Figure 7: Analysis of products generated by the wild type PatG, and PatGsubtiligase for the KKPYILPAYDGE peptide in the presence of Ala-Gly di-peptide.

Figure 7:

Top panel in black shows the MALDI-MS spectrum for the substrate peptide without the addition of the catalysts. Middle panel in red shows the reaction of the substrate peptide with wild type PatG, while the bottom panel in blue shows the reaction of the substrate peptide with PatGsubtiligase. The relevant peaks are labeled. Cyclic peptides are labeled as c(peptide). Note that the peaks corresponding to the cyclic products in the bottom panel are present in the middle panel. But, the peaks corresponding to linear products, or linear Ala-Gly adducts in the middle panel are absent in the bottom panel. Note that the reaction has proceeded to completion, as evidenced by the complete disappearance of the substrate peaks.

Figure 8: Analysis of products generated by the wild type PatG protease domain, and PatGsubtiligase for the (Ahx)RGDWPAYDGE peptide.

Figure 8:

Top panel in black shows the MALDI-MS spectrum for the substrate peptide without the addition of the catalysts. Middle panel in red shows the reaction of the substrate peptide with wild type PatG, while the bottom panel in blue shows the reaction of the substrate peptide with PatGsubtiligase. The relevant peaks are labeled. Cyclic peptides are labeled as c(peptide). Note that the peak corresponding to the cyclic products in the bottom panel are present in the middle panel, but the peak corresponding to linear product in the middle panel is absent in the bottom panel. Also note that the reaction has not proceeded to completion.

In order to explore whether similar substitutions within the PatG could offer an increase in the catalytic efficiency for macrocyclization, we generated the PatG protease Ser783→Cys/Pro787→Ala variant (hereafter PatGsubtiligase) and carried out in vitro mass spectrometric assays of this variant with different substrates. The crystal structure of PatG establishes that Pro787 is positioned analogously to Pro225 in subtilisin. Both wild-type PatG and PatGsubtiligase were first assayed with the substrate Lys-Lys-Pro-Tyr-Ile-Leu-Pro-Ala-Tyr-Asp-Gly-Glu. In order to probe the competing reactions of hydrolysis and aminolysis, the enzymatic reactions of both proteins were challenged using the primary amines of small dipeptides. In the presence of Ala-Gly di-peptide, the wild type enzyme displays a mixture of products, which include linear (Lys)-Lys-Pro-Tyr-Ile-Leu-Pro peptides (note that the first Lys residue of the substrate peptide is hydrolyzed non-enzymatically) (McIntosh et al., 2010b), cyclized peptides, and most interestingly, linear adducts of (Lys)-Lys-Pro-Tyr-Ile-Leu-Pro with the Ala-Gly di-peptide (Figure 7). This result is consistent with our hypothesis that the wild type enzyme can deacylate the ester intermediate by hydrolysis or aminolysis. Further, the aminolysis step can also accept ‘trans’ primary amines, as provided by the Ala-Gly di-peptide. This result has been further corroborated by the presence of Gly-Gly adducts with the same substrate peptide under similar assay conditions (Supplementary Figure S3).

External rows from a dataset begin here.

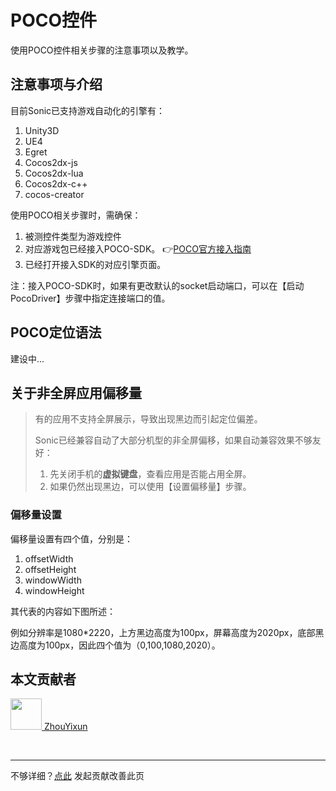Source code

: # POCO控件

使用POCO控件相关步骤的注意事项以及教学。

## 注意事项与介绍

目前Sonic已支持游戏自动化的引擎有：
1. Unity3D
2. UE4
3. Egret
4. Cocos2dx-js
5. Cocos2dx-lua
6. Cocos2dx-c++
7. cocos-creator

使用POCO相关步骤时，需确保：
1. 被测控件类型为游戏控件
2. 对应游戏包已经接入POCO-SDK。 👉[POCO官方接入指南](https://poco.readthedocs.io/en/latest/source/doc/integration.html)
3. 已经打开接入SDK的对应引擎页面。
 
注：接入POCO-SDK时，如果有更改默认的socket启动端口，可以在【启动PocoDriver】步骤中指定连接端口的值。

## POCO定位语法
建设中...

## 关于非全屏应用偏移量

> 有的应用不支持全屏展示，导致出现黑边而引起定位偏差。
> 
> Sonic已经兼容自动了大部分机型的非全屏偏移，如果自动兼容效果不够友好：
> 1. 先关闭手机的**虚拟键盘**，查看应用是否能占用全屏。
> 2. 如果仍然出现黑边，可以使用【设置偏移量】步骤。

### 偏移量设置

偏移量设置有四个值，分别是：

1. offsetWidth
2. offsetHeight
3. windowWidth
4. windowHeight

其代表的内容如下图所述：

<el-image hide-on-click-modal src="https://gitee.com/sonic-cloud/sonic-cloud/raw/main/src/assets/offsets.png" :preview-src-list="['https://gitee.com/sonic-cloud/sonic-cloud/raw/main/src/assets/offsets.png']" style="width: 80%"/>

例如分辨率是1080*2220，上方黑边高度为100px，屏幕高度为2020px，底部黑边高度为100px，因此四个值为（0,100,1080,2020）。

## 本文贡献者
<div class="cont">
<a href="https://github.com/ZhouYixun" target="_blank">
<img src="https://avatars.githubusercontent.com/u/56339314?v=4" width="50"/>
<span>ZhouYixun</span>
</a>
</div>


&nbsp;
&nbsp;
***
不够详细？[点此](https://github.com/SonicCloudOrg/sonic-offical-website/edit/main/src/markdown/doc/doc-poco.md) 发起贡献改善此页

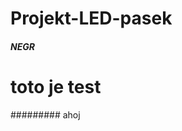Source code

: # Projekt-LED-pasek
##### NEGR 
# toto je test
######### ahoj








































































































































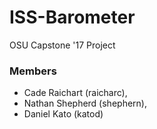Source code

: # ISS-Barometer
OSU Capstone '17 Project

### Members
* Cade Raichart (raicharc),
* Nathan Shepherd (shephern),
* Daniel Kato (katod)

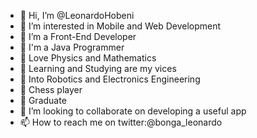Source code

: - 👋 Hi, I’m @LeonardoHobeni
- 👀 I’m interested in Mobile and Web Development
- 🌱 I’m a Front-End Developer
- 👋 I'm a Java Programmer
- 👋 Love Physics and Mathematics
- 🌱 Learning and Studying are my vices
- 🌱 Into Robotics and Electronics Engineering
- 🌱 Chess player
- 🌱 Graduate
- 💞️ I’m looking to collaborate on developing a useful app
- 📫 How to reach me on twitter:@bonga_leonardo

<!---
LeonardoHobeni/LeonardoHobeni is a ✨ special ✨ repository because its `README.md` (this file) appears on your GitHub profile.
You can click the Preview link to take a look at your changes.
--->
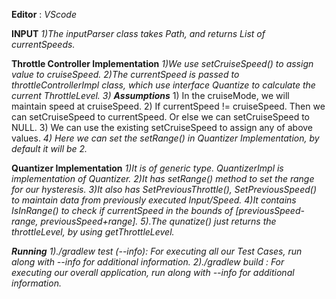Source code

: **Editor** : _VScode_ 

**INPUT**
_1)The inputParser class takes Path, and returns List<Integer> of currentSpeeds._

**Throttle Controller Implementation**
_1)We use setCruiseSpeed() to assign value to cruiseSpeed._
_2)The currentSpeed is passed to throttleControllerImpl class, which use interface Quantize<T> to calculate the current ThrottleLevel._
_3) **Assumptions**_
        1) In the cruiseMode, we will maintain speed at cruiseSpeed. 
        2) If currentSpeed != cruiseSpeed. Then we can setCruiseSpeed to currentSpeed. Or else we can setCruiseSpeed to NULL.
        3) We can use the existing setCruiseSpeed to assign any of above values.
_4) Here we can set the setRange() in Quantizer Implementation, by default it will be 2._

**Quantizer Implementation**
_1)It is of generic type. QuantizerImpl<Integer> is implementation of Quantizer<T>._
_2)It has setRange() method to set the range for our hysteresis._
_3)It also has SetPreviousThrottle(), SetPreviousSpeed() to maintain data from previously executed Input/Speed._
_4)It contains IsInRange() to check if currentSpeed in the bounds of [previousSpeed-range, previousSpeed+range]._
_5).The qunatize() just returns the throttleLevel, by using getThrottleLevel._

**_Running_**
_1)./gradlew test (--info): For executing all our Test Cases, run along with --info for additional information._
_2)./gradlew build : For executing our overall application, run along with --info for additional information._




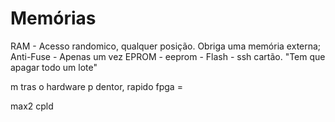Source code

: # Memórias

RAM - Acesso randomico, qualquer posição. Obriga uma memória externa;
Anti-Fuse - Apenas um vez
EPROM - 
eeprom - 
Flash - ssh cartão. "Tem que apagar todo um lote"


m tras o hardware p dentor, rapido
fpga = 

max2 cpld
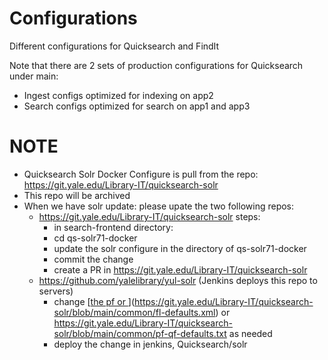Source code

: # Configurations
Different configurations for Quicksearch and FindIt

Note that there are 2 sets of production configurations for Quicksearch under main:
- Ingest configs optimized for indexing on app2
- Search configs optimized for search on app1 and app3

# NOTE
- Quicksearch Solr Docker Configure is pull from the repo: https://git.yale.edu/Library-IT/quicksearch-solr
- This repo will be archived
- When we have solr update: please upate the two following repos:
  - https://git.yale.edu/Library-IT/quicksearch-solr
  steps:
    - in search-frontend directory: 
    - cd qs-solr71-docker
    - update the solr configure in the directory of qs-solr71-docker
    - commit the change
    - create a PR in https://git.yale.edu/Library-IT/quicksearch-solr
  - https://github.com/yalelibrary/yul-solr (Jenkins deploys this repo to servers)
    - change [[the pf or ](https://git.yale.edu/Library-IT/quicksearch-solr/tree/main/common/)](https://git.yale.edu/Library-IT/quicksearch-solr/blob/main/common/fl-defaults.xml) or https://git.yale.edu/Library-IT/quicksearch-solr/blob/main/common/pf-qf-defaults.txt as needed
    - deploy the change in jenkins, Quicksearch/solr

When the PatGsubtiligase reaction was challenged with the Ala-Gly dipeptide (Figure 7) or the Gly-Gly di-peptide (Supplementary Figure S3), the predominant products are the cyclized peptides, and no Ala-Gly/Gly-Gly adducts can be observed. Our preliminary qualitative data also suggests that PatGsubtiligase is a more competent catalyst for cyclization via aminolysis, as compared to the wild type enzyme, in the absence of competing primary amines (Supplementary Figure S4). These data are consistent with the idea that the rate-limiting step of the PatG catalytic scheme, as shown in Figure 6, is the deacylation. When the aminolysis of the acyl-enzyme intermediate is hastened in PatGsubtiligase, only cyclic peptides are observed as products. The slower aminolytic deacylation of the wild type enzyme allows for competition from water, as well as small molecule primary amines, for deacylation, which results in the formation of linear products and di-peptide adducts, respectively.

It should be noted that Lys-Lys-Pro-Tyr-Ile-Leu-Pro-Ala-Tyr-Asp-Gly-Glu is one of the best substrates for the PatG protease domain enzyme that we identified in our previous extensive substrate scope studies. We sought to explore whether the PatGsubtiligase would bias the reaction towards cyclization of the substrate peptide for poorer substrates that are processed very slowly by the enzyme. We assayed the activity of the wild type PatG and the subtligase variant in presence of the (Ahx)Arg-Gly-Asp-Trp-Pro-Ala-Tyr-Asp-Gly-Glu (Ahx = aminohexanoic). For this substrate, cyclization was demonstrated to occur via the aminohexanoic moiety at the N-terminus of the peptide. While the wild type enzyme displayed a mixture of cyclic and linear products, PatGsubtiligase exclusively produced the cyclized product (Figure 8).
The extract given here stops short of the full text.